Begründend wurde ausgeführt, gemäß Art. 73 Abs. 5 der VO (EG) 796/2004 gelte für Rückzahlungsverpflichtungen eine Verjährungsfrist von vier Jahren ab Zahlung der Beihilfe, wenn der Begünstigte in gutem Glauben gehandelt habe. Es bestehe demnach keine Rückzahlungsverpflichtung für das Jahr 2009. Gemäß Art. 73 Abs. 6 der VO (EG) 796/2004 gelte für Beträge, die aufgrund von Kürzungen und Ausschlüssen zurückgezahlt werden müssten, eine Verjährungsfrist von vier Jahren. Beginn der Verjährungsfrist könne nur jenes Datum sein, an dem die Zahlung an den Förderungsempfänger tatsächlich erfolgt sei. Dies ergebe sich auch aus der Zusammenschau mit Abs. 5 leg. cit., in dem explizit auf den Tag der Zahlung abgestellt werde. Die Zahlung für das Antragsjahr 2009 sei bereits zu 70% am 28.10.2009 erfolgt. Der Abänderungsbescheid, mit dem die Sanktionen ausgesprochen worden seien, sei erst am 15.11.2013 zugestellt worden. Aufgrund von Verjährung seien Kürzungen und Ausschlüsse somit nicht zu verhängen.
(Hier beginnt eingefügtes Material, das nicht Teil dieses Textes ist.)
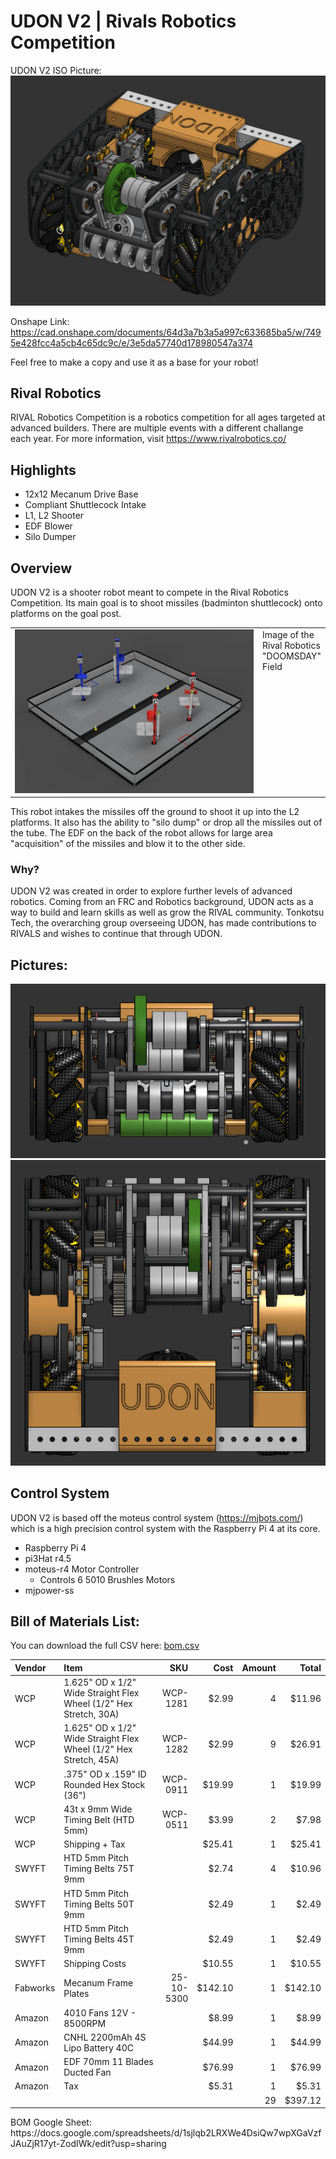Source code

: # UDON V2 | Rivals Robotics Competition
UDON V2 ISO Picture:
![UDON ISO render](Pictures/UdonISOImage.png)

Onshape Link:
https://cad.onshape.com/documents/64d3a7b3a5a997c633685ba5/w/7495e428fcc4a5cb4c65dc9c/e/3e5da57740d178980547a374 

Feel free to make a copy and use it as a base for your robot!

## Rival Robotics
RIVAL Robotics Competition is a robotics competition for all ages targeted at advanced builders. There are multiple events with a different challange each year. For more information, visit https://www.rivalrobotics.co/

## Highlights
- 12x12 Mecanum Drive Base
- Compliant Shuttlecock Intake
- L1, L2 Shooter
- EDF Blower
- Silo Dumper

## Overview
UDON V2 is a shooter robot meant to compete in the Rival Robotics Competition. Its main goal is to shoot missiles (badminton shuttlecock) onto platforms on the goal post.

<table>
  <tr>
    <td valign="top" width="80%">
      <img src="Pictures/RivalFieldImage.png" width="100%" alt="Field ISO Render">
    </td>
    <td valign="top">
        Image of the Rival Robotics "DOOMSDAY" Field
    </td>
  </tr>
</table>

This robot intakes the missiles off the ground to shoot it up into the L2 platforms. It also has the ability to "silo dump" or drop all the missiles out of the tube. The EDF on the back of the robot allows for large area "acquisition" of the missiles and blow it to the other side.

### Why?
UDON V2 was created in order to explore further levels of advanced robotics. Coming from an FRC and Robotics background, UDON acts as a way to build and learn skills as well as grow the RIVAL community. Tonkotsu Tech, the overarching group overseeing UDON, has made contributions to RIVALS and wishes to continue that through UDON.

## Pictures:
![UDON Front View](Pictures/UdonFrontImage.png)
![UDON Top View](Pictures/UdonTopImage.png)

## Control System
UDON V2 is based off the moteus control system (https://mjbots.com/) which is a high precision control system with the Raspberry Pi 4 at its core. 

- Raspberry Pi 4
- pi3Hat r4.5
- moteus-r4 Motor Controller
    - Controls 6 5010 Brushles Motors
- mjpower-ss

## Bill of Materials List:

You can download the full CSV here: [bom.csv](bom.csv)
<table>
  <colgroup>
    <col width="8%" />
    <col width="62%" />
    <col width="10%" />
    <col width="8%" />
    <col width="6%" />
    <col width="6%" />
  </colgroup>
  <thead>
    <tr>
      <th align="left">Vendor</th>
      <th align="left">Item</th>
      <th align="right">SKU</th>
      <th align="right">Cost</th>
      <th align="right">Amount</th>
      <th align="right">Total</th>
    </tr>
  </thead>
  <tbody>
    <tr>
      <td>WCP</td>
      <td>1.625" OD x 1/2" Wide Straight Flex Wheel (1/2" Hex Stretch, 30A)</td>
      <td align="right">WCP-1281</td>
      <td align="right">$2.99</td>
      <td align="right">4</td>
      <td align="right">$11.96</td>
    </tr>
    <tr>
      <td>WCP</td>
      <td>1.625" OD x 1/2" Wide Straight Flex Wheel (1/2" Hex Stretch, 45A)</td>
      <td align="right">WCP-1282</td>
      <td align="right">$2.99</td>
      <td align="right">9</td>
      <td align="right">$26.91</td>
    </tr>
    <tr>
      <td>WCP</td>
      <td>.375" OD x .159" ID Rounded Hex Stock (36")</td>
      <td align="right">WCP-0911</td>
      <td align="right">$19.99</td>
      <td align="right">1</td>
      <td align="right">$19.99</td>
    </tr>
    <tr>
      <td>WCP</td>
      <td>43t x 9mm Wide Timing Belt (HTD 5mm)</td>
      <td align="right">WCP-0511</td>
      <td align="right">$3.99</td>
      <td align="right">2</td>
      <td align="right">$7.98</td>
    </tr>
    <tr>
      <td>WCP</td>
      <td>Shipping + Tax</td>
      <td align="right"></td>
      <td align="right">$25.41</td>
      <td align="right">1</td>
      <td align="right">$25.41</td>
    </tr>
    <tr>
      <td>SWYFT</td>
      <td>HTD 5mm Pitch Timing Belts 75T 9mm</td>
      <td align="right"></td>
      <td align="right">$2.74</td>
      <td align="right">4</td>
      <td align="right">$10.96</td>
    </tr>
    <tr>
      <td>SWYFT</td>
      <td>HTD 5mm Pitch Timing Belts 50T 9mm</td>
      <td align="right"></td>
      <td align="right">$2.49</td>
      <td align="right">1</td>
      <td align="right">$2.49</td>
    </tr>
    <tr>
      <td>SWYFT</td>
      <td>HTD 5mm Pitch Timing Belts 45T 9mm</td>
      <td align="right"></td>
      <td align="right">$2.49</td>
      <td align="right">1</td>
      <td align="right">$2.49</td>
    </tr>
    <tr>
      <td>SWYFT</td>
      <td>Shipping Costs</td>
      <td align="right"></td>
      <td align="right">$10.55</td>
      <td align="right">1</td>
      <td align="right">$10.55</td>
    </tr>
    <tr>
      <td>Fabworks</td>
      <td>Mecanum Frame Plates</td>
      <td align="right">25-10-5300</td>
      <td align="right">$142.10</td>
      <td align="right">1</td>
      <td align="right">$142.10</td>
    </tr>
    <tr>
      <td>Amazon</td>
      <td>4010 Fans 12V - 8500RPM</td>
      <td align="right"></td>
      <td align="right">$8.99</td>
      <td align="right">1</td>
      <td align="right">$8.99</td>
    </tr>
    <tr>
      <td>Amazon</td>
      <td>CNHL 2200mAh 4S Lipo Battery 40C</td>
      <td align="right"></td>
      <td align="right">$44.99</td>
      <td align="right">1</td>
      <td align="right">$44.99</td>
    </tr>
    <tr>
      <td>Amazon</td>
      <td>EDF 70mm 11 Blades Ducted Fan</td>
      <td align="right"></td>
      <td align="right">$76.99</td>
      <td align="right">1</td>
      <td align="right">$76.99</td>
    </tr>
    <tr>
      <td>Amazon</td>
      <td>Tax</td>
      <td align="right"></td>
      <td align="right">$5.31</td>
      <td align="right">1</td>
      <td align="right">$5.31</td>
    </tr>
    <tr>
      <td></td>
      <td></td>
      <td></td>
      <td></td>
      <td align="right">29</td>
      <td align="right">$397.12</td>
    </tr>
  </tbody>
</table>
BOM Google Sheet: https://docs.google.com/spreadsheets/d/1sjlqb2LRXWe4DsiQw7wpXGaVzfJAuZjR17yt-ZodIWk/edit?usp=sharing

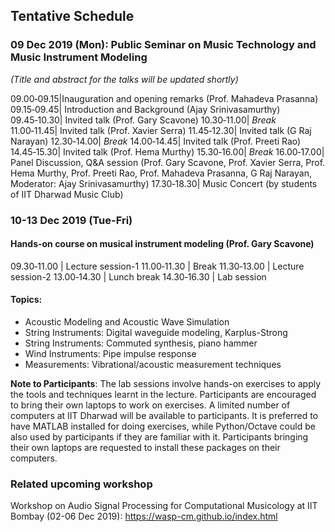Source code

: ## Tentative Schedule
### 09 Dec 2019 (Mon): Public Seminar on Music Technology and Music Instrument Modeling

_(Title and abstract for the talks will be updated shortly)_

 09.00&#x2011;09.15|Inauguration and opening remarks (Prof. Mahadeva Prasanna)
 09.15&#x2011;09.45|	Introduction and Background (Ajay Srinivasamurthy)
 09.45&#x2011;10.30|	Invited talk (Prof. Gary Scavone)
 10.30&#x2011;11.00|	_Break_
 11.00&#x2011;11.45|		Invited talk (Prof. Xavier Serra)
 11.45&#x2011;12.30|		Invited talk (G Raj Narayan)
 12.30&#x2011;14.00|		_Break_
 14.00&#x2011;14.45| 	Invited talk (Prof. Preeti Rao)
 14.45&#x2011;15.30|		Invited talk (Prof. Hema Murthy)
 15.30&#x2011;16.00| _Break_
 16.00&#x2011;17.00| Panel Discussion, Q&A session (Prof. Gary Scavone, Prof. Xavier Serra, Prof. Hema Murthy, Prof. Preeti Rao, Prof. Mahadeva Prasanna, G Raj Narayan, Moderator: Ajay Srinivasamurthy)
 17.30&#x2011;18.30|		Music Concert (by students of IIT Dharwad Music Club)

### 10-13 Dec 2019 (Tue-Fri)
#### Hands-on course on musical instrument modeling (Prof. Gary Scavone)

09.30&#x2011;11.00 | Lecture session-1
11.00&#x2011;11.30 |	Break
11.30&#x2011;13.00	|	Lecture session-2
13.00&#x2011;14.30	|	Lunch break
14.30&#x2011;16.30	|	Lab session

#### Topics:
* Acoustic Modeling and Acoustic Wave Simulation
* String Instruments: Digital waveguide modeling, Karplus-Strong
* String Instruments: Commuted synthesis, piano hammer
* Wind Instruments: Pipe impulse response
* Measurements: Vibrational/acoustic measurement techniques

**Note to Participants**: The lab sessions involve hands-on exercises to apply the tools and techniques learnt in the lecture. Participants are encouraged to bring their own laptops to work on exercises. A limited number of computers at IIT Dharwad will be available to participants. It is preferred to have MATLAB installed for doing exercises, while Python/Octave could be also used by participants if they are familiar with it. Participants bringing their own laptops are requested to install these packages on their computers. 

### Related upcoming workshop
Workshop on Audio Signal Processing for Computational Musicology at IIT Bombay (02-06 Dec 2019): https://wasp-cm.github.io/index.html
II. Das Bundesverwaltungsgericht hat erwogen:
1. Feststellungen (Sachverhalt):
1. Die Beschwerdeführerin stellte einen Mehrfachantrag-Flächen für das Antragsjahr 2009 und beantragte u.a. die Gewährung der Einheitlichen Betriebsprämie (EBP) für in den Beilagen Flächenbogen und Flächennutzung näher konkretisierte Flächen. Die Beschwerdeführerin hat auch als Almbewirtschafterin der Alm XXXX
XXXX einen Mehrfachantrag-Flächen für 2009 gestellt. Dabei wurde für die gegenständliche Alm vorerst eine Almfutterfläche von insgesamt 65,56 ha beantragt. Im ersten Bescheid wurde von einer beantragten Fläche von insgesamt 76,47 ha (davon 54,28 ha beantragte anteilige Almfutterfläche) ausgegangen. Nach einer Reduktion um Flächen, die die Mindestschlagfläche von 0,10 ha unterschreiten, wurde letztendlich eine Fläche von insgesamt 76,36 ha (davon 54,25 ha Almfläche) veranschlagt. Auf dem Heimbetrieb der Beschwerdeführerin fand eine Vor-Ort-Kontrolle statt, bei der eine geringfügige Flächenabweichung festgestellt wurde.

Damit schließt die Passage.